PROBLEM:
Transcribe the records below from the first line to the line that includes "## 2. Chat With Your CSV (Google Gemini)", inclusive, and omit the pictures.

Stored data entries
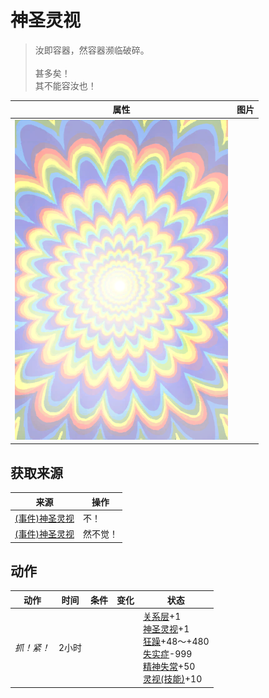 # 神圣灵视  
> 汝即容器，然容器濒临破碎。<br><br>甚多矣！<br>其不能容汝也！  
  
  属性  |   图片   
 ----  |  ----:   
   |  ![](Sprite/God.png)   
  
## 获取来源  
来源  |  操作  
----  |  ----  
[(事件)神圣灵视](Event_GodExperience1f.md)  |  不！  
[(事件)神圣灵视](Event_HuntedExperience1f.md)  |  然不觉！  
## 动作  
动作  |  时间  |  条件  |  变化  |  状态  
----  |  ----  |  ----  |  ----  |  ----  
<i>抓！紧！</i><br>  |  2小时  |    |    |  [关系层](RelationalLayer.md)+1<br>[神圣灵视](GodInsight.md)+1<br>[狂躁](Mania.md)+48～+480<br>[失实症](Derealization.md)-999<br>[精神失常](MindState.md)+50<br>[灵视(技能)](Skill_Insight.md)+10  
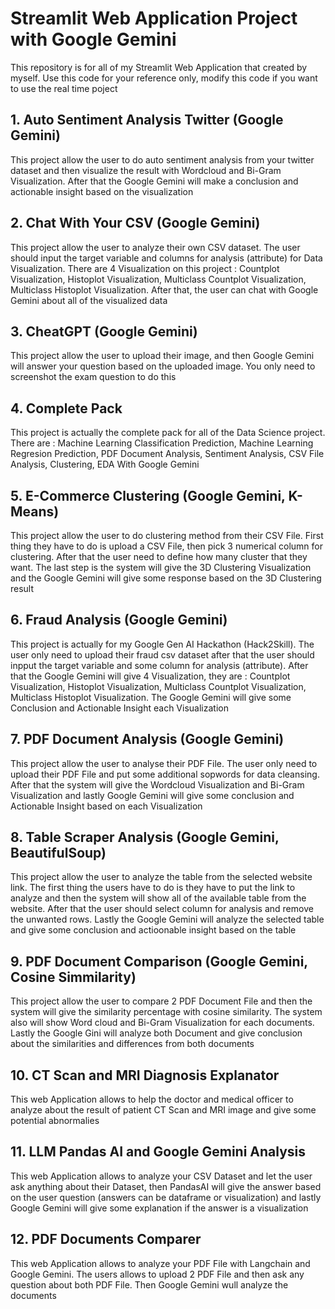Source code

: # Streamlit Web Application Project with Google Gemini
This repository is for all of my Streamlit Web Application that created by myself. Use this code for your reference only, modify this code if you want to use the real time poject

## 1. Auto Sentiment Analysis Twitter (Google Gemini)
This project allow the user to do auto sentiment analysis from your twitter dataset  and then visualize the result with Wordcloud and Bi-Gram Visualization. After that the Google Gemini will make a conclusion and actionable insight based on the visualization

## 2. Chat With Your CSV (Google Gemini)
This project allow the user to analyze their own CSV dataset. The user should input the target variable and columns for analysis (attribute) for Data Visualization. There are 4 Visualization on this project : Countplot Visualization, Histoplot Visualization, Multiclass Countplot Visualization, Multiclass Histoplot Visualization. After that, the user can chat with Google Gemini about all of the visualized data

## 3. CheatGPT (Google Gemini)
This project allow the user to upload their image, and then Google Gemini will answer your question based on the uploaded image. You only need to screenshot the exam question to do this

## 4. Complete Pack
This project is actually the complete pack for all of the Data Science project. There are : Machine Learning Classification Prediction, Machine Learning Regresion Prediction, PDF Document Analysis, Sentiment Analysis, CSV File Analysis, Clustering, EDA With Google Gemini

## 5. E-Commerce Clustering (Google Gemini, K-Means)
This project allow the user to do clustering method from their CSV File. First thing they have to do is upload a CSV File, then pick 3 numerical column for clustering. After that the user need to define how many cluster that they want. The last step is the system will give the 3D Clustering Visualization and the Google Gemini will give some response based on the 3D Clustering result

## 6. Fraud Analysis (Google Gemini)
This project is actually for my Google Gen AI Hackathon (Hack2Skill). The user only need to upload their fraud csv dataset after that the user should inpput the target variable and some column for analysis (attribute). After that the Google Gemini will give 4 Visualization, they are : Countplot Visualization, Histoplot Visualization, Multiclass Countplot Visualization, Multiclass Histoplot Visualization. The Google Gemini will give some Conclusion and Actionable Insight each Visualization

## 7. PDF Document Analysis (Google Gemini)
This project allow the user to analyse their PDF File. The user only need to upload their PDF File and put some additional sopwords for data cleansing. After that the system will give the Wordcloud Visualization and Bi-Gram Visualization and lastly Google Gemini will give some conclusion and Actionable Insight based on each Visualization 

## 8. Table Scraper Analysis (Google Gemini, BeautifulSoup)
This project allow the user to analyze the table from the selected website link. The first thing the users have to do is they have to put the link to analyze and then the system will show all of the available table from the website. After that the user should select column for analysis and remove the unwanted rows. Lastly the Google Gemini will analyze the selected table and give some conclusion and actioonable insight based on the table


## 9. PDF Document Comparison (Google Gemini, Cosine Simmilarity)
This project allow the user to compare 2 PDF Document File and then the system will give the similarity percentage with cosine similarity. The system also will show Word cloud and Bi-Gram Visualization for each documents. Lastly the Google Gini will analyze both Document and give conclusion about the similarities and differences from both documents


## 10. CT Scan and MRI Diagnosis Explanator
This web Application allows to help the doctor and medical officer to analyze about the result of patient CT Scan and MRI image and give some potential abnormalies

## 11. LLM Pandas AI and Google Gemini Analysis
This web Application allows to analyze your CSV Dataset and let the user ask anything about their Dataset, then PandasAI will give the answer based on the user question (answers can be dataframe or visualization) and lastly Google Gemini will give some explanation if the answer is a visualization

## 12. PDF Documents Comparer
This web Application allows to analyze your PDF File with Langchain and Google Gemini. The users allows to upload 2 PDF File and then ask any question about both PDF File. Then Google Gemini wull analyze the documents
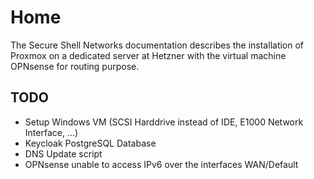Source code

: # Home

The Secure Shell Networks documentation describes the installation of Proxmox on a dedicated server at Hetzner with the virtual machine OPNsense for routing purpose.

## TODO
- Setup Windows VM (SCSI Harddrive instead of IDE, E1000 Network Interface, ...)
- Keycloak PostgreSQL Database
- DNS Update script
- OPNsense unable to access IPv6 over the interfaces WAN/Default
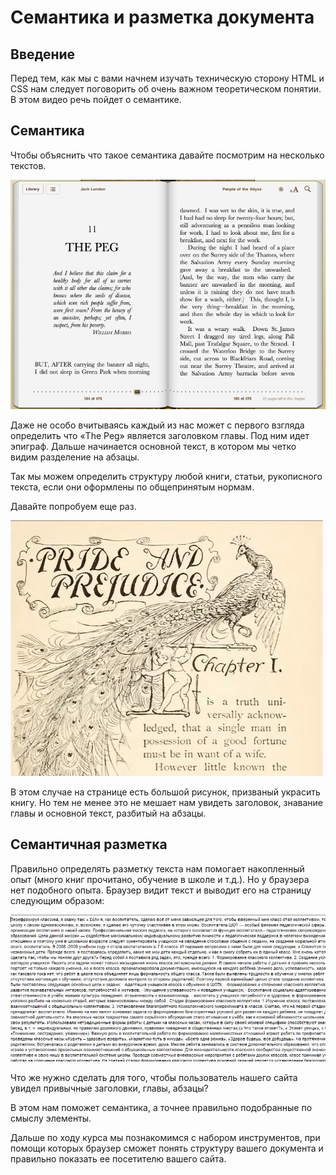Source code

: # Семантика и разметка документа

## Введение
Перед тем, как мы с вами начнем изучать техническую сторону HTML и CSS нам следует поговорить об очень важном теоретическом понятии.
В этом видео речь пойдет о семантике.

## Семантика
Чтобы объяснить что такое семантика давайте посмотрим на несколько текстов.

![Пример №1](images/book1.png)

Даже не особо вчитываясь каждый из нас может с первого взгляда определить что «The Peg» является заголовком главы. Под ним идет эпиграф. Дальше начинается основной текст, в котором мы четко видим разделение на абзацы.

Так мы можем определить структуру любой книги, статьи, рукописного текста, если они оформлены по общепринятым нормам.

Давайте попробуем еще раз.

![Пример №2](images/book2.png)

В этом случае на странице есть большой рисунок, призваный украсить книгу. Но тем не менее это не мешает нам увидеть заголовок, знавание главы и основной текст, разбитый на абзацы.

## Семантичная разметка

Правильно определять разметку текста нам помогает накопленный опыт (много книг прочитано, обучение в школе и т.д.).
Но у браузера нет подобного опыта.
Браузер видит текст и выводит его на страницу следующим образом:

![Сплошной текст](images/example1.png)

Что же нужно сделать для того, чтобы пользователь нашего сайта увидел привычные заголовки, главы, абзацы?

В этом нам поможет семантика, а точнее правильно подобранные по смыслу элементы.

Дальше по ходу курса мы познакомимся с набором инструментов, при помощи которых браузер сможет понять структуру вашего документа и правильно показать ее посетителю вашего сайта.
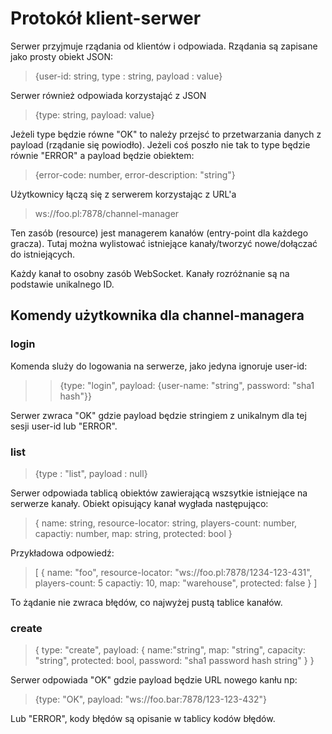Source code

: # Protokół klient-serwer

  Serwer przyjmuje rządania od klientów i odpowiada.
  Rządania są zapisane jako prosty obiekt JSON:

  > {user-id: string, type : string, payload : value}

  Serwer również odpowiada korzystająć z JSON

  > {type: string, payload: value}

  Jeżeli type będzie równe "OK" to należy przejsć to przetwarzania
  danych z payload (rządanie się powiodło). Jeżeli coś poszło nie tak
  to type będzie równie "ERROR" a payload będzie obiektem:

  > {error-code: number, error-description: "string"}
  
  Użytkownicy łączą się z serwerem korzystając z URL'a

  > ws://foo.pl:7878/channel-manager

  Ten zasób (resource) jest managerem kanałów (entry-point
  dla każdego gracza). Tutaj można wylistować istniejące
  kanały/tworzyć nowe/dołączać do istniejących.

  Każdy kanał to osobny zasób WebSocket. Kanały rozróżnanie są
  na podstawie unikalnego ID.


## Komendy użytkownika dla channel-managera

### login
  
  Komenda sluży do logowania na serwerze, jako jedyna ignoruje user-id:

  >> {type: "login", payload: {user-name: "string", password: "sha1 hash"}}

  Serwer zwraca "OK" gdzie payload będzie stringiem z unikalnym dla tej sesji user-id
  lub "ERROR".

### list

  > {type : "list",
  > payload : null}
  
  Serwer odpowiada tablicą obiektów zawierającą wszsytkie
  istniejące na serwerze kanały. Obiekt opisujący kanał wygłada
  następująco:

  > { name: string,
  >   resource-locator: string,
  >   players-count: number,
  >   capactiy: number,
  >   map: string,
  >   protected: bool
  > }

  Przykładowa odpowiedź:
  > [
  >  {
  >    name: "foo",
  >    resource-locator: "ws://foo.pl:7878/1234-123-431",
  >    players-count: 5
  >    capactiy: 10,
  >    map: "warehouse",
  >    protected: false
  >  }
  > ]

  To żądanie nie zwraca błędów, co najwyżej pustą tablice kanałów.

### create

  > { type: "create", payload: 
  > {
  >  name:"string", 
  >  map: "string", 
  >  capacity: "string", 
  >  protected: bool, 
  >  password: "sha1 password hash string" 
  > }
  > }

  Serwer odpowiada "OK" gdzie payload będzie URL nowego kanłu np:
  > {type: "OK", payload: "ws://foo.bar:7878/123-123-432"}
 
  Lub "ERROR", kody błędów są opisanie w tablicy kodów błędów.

RESPONSE BELOW:
 # 神圣灵视  
> 汝即容器，然容器濒临破碎。<br><br>甚多矣！<br>其不能容汝也！  
  
  属性  |   图片   
 ----  |  ----:   
   |  ![](Sprite/God.png)   
  
## 获取来源  
来源  |  操作  
----  |  ----  
[(事件)神圣灵视](Event_GodExperience1f.md)  |  不！  
[(事件)神圣灵视](Event_HuntedExperience1f.md)  |  然不觉！  
## 动作  
动作  |  时间  |  条件  |  变化  |  状态  
----  |  ----  |  ----  |  ----  |  ----  
<i>抓！紧！</i><br>  |  2小时  |    |    |  [关系层](RelationalLayer.md)+1<br>[神圣灵视](GodInsight.md)+1<br>[狂躁](Mania.md)+48～+480<br>[失实症](Derealization.md)-999<br>[精神失常](MindState.md)+50<br>[灵视(技能)](Skill_Insight.md)+10  
Source code

: # Streamlit Web Application Project with Google Gemini
This repository is for all of my Streamlit Web Application that created by myself. Use this code for your reference only, modify this code if you want to use the real time poject

## 1. Auto Sentiment Analysis Twitter (Google Gemini)
This project allow the user to do auto sentiment analysis from your twitter dataset  and then visualize the result with Wordcloud and Bi-Gram Visualization. After that the Google Gemini will make a conclusion and actionable insight based on the visualization

## 2. Chat With Your CSV (Google Gemini)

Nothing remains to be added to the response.